Mitsubishi also offers a 2.4 liter engine that makes 20 more horsepower, and I imagine it would be well worth paying the higher price both for the extra power and for the better real world fuel economy. Hopefully the 2.4 liter engine is more refined as well, because the 2.0 liter version was pretty coarse. Since I had to rev it pretty hard to keep up with traffic, I ended up with a lot of unpleasant engine noise in the cabin.
Overall, though, there was nothing truly terrible about the Mitsubishi Outlander Sport. It didn’t offer much of a premium or sporty driving experience, but it certainly wasn’t a bad car. Most buyers aren’t going to be concerned with how sporty their CUV feels, and not everybody wants a near-luxury car. A lot of people just want to get a great deal on a competent vehicle that can transport their stuff and them comfortably enough.

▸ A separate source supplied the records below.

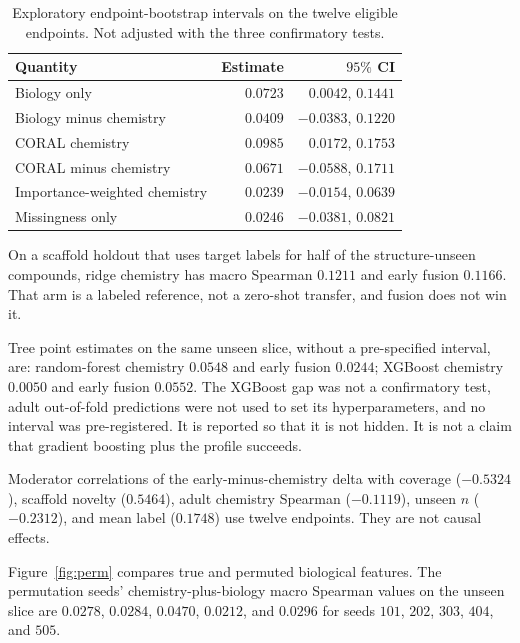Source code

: \documentclass[10pt]{article}
\begin{document}
\begin{table}[h]
\caption{Exploratory endpoint-bootstrap intervals on the twelve eligible endpoints. Not adjusted with the three confirmatory tests.}
\label{tab:explore}
\centering
\small
\begin{tabular}{lrr}
\toprule
Quantity & Estimate & $95\%$ CI \\
\midrule
Biology only & $0.0723$ & $0.0042$, $0.1441$ \\
Biology minus chemistry & $0.0409$ & $-0.0383$, $0.1220$ \\
CORAL chemistry & $0.0985$ & $0.0172$, $0.1753$ \\
CORAL minus chemistry & $0.0671$ & $-0.0588$, $0.1711$ \\
Importance-weighted chemistry & $0.0239$ & $-0.0154$, $0.0639$ \\
Missingness only & $0.0246$ & $-0.0381$, $0.0821$ \\
\bottomrule
\end{tabular}
\end{table}

On a scaffold holdout that uses target labels for half of the structure-unseen compounds, ridge chemistry has macro Spearman $0.1211$ and early fusion $0.1166$.
That arm is a labeled reference, not a zero-shot transfer, and fusion does not win it.

Tree point estimates on the same unseen slice, without a pre-specified interval, are: random-forest chemistry $0.0548$ and early fusion $0.0244$; XGBoost chemistry $0.0050$ and early fusion $0.0552$.
The XGBoost gap was not a confirmatory test, adult out-of-fold predictions were not used to set its hyperparameters, and no interval was pre-registered.
It is reported so that it is not hidden.
It is not a claim that gradient boosting plus the profile succeeds.

Moderator correlations of the early-minus-chemistry delta with coverage ($-0.5324$), scaffold novelty ($0.5464$), adult chemistry Spearman ($-0.1119$), unseen $n$ ($-0.2312$), and mean label ($0.1748$) use twelve endpoints.
They are not causal effects.

Figure~\ref{fig:perm} compares true and permuted biological features.
The permutation seeds' chemistry-plus-biology macro Spearman values on the unseen slice are $0.0278$, $0.0284$, $0.0470$, $0.0212$, and $0.0296$ for seeds $101$, $202$, $303$, $404$, and $505$.
\end{document}
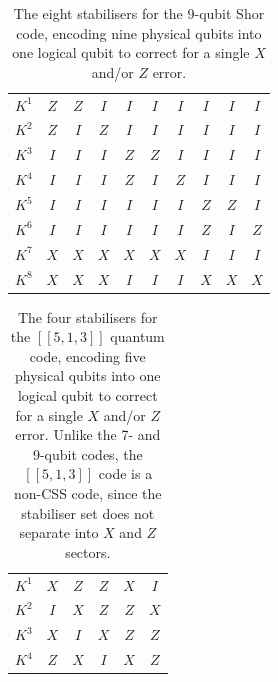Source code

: \startnormtable
\begin{table}[htbp!]
\begin{center}
\vspace*{4pt}   
\begin{tabular}{|c|c|c|c|c|c|c|c|c|c|}
\hline
$K^1$ & $Z$&$Z$&$I$&$I$&$I$&$I$&$I$&$I$&$I$ \\
$K^2$ & $Z$&$I$&$Z$&$I$&$I$&$I$&$I$&$I$&$I$ \\
$K^3$ & $I$&$I$&$I$&$Z$&$Z$&$I$&$I$&$I$&$I$ \\
$K^4$ & $I$&$I$&$I$&$Z$&$I$&$Z$&$I$&$I$&$I$ \\
$K^5$ & $I$&$I$&$I$&$I$&$I$&$I$&$Z$&$Z$&$I$ \\
$K^6$ & $I$&$I$&$I$&$I$&$I$&$I$&$Z$&$I$&$Z$ \\
$K^7$ & $X$&$X$&$X$&$X$&$X$&$X$&$I$&$I$&$I$ \\
$K^8$ & $X$&$X$&$X$&$I$&$I$&$I$&$X$&$X$&$X$ \\
\hline
\end{tabular}
\caption{The eight stabilisers for the 9-qubit Shor code, encoding nine physical qubits into one logical qubit to correct for a single $X$ and/or $Z$ error.} 
\label{tab:9qubit}
\end{center}
\end{table} 

\begin{table}[htbp!]
\begin{center}
\vspace*{4pt}   
\begin{tabular}{|c|c|c|c|c|c|}
\hline
$K^1$ & $X$&$Z$&$Z$&$X$&$I$ \\
$K^2$ & $I$&$X$&$Z$&$Z$&$X$ \\
$K^3$ & $X$&$I$&$X$&$Z$&$Z$ \\
$K^4$ & $Z$&$X$&$I$&$X$&$Z$ \\
\hline
\end{tabular}
\caption{The four stabilisers for the $[[5,1,3]]$ quantum code, encoding five physical qubits into one logical qubit to correct for a single $X$ and/or $Z$ error. Unlike the 7- and 9-qubit codes, the $[[5,1,3]]$ code is a non-CSS code, since the stabiliser set does not separate into $X$ and $Z$ sectors.} 
\label{tab:5qubit}
\end{center}
\end{table}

For around $25,000, even without the more powerful engine, I would certainly recommend the Mitsubishi Outlander Sport to someone who wanted a fairly small crossover SUV that offers modern features and doesn’t break the bank. Considering that Mitsubishi’s powertrain and bumper-to-bumper warranties match Hyundai and Kia at 10 years or 100,000 miles and five years or 60,000 miles, respectively, it’s a great way to give buyers peace of mind that they won’t be risking expensive repair bills by buying something that isn’t a Honda or Toyota.
Unfortunately, the Outlander Sport I had didn’t sticker for $24,945. Its actual MSRP was $29,945. For that kind of money, you could buy the Nissan Rogue SV I just got done testing and still have $1,655 in your pocket. That car didn’t have a panoramic glass roof or leather upholstery, but a Rogue with both would still only cost $2,500 more than the Outlander Sport. Having driven both back-to-back, it’s hard to see someone else doing the same and not preferring the Rogue.
To look at it a different way, $29,945 is almost in BMW X1 or Mercedes-Benz GLA territory. For just a few thousand more dollars than the Mitsubishi, you could have an entry-level German CUV with significantly more power and prestige. Ultimately, the Outlander Sport comes up short, not necessarily because it’s such a bad vehicle, but because it’s just more expensive that it should be.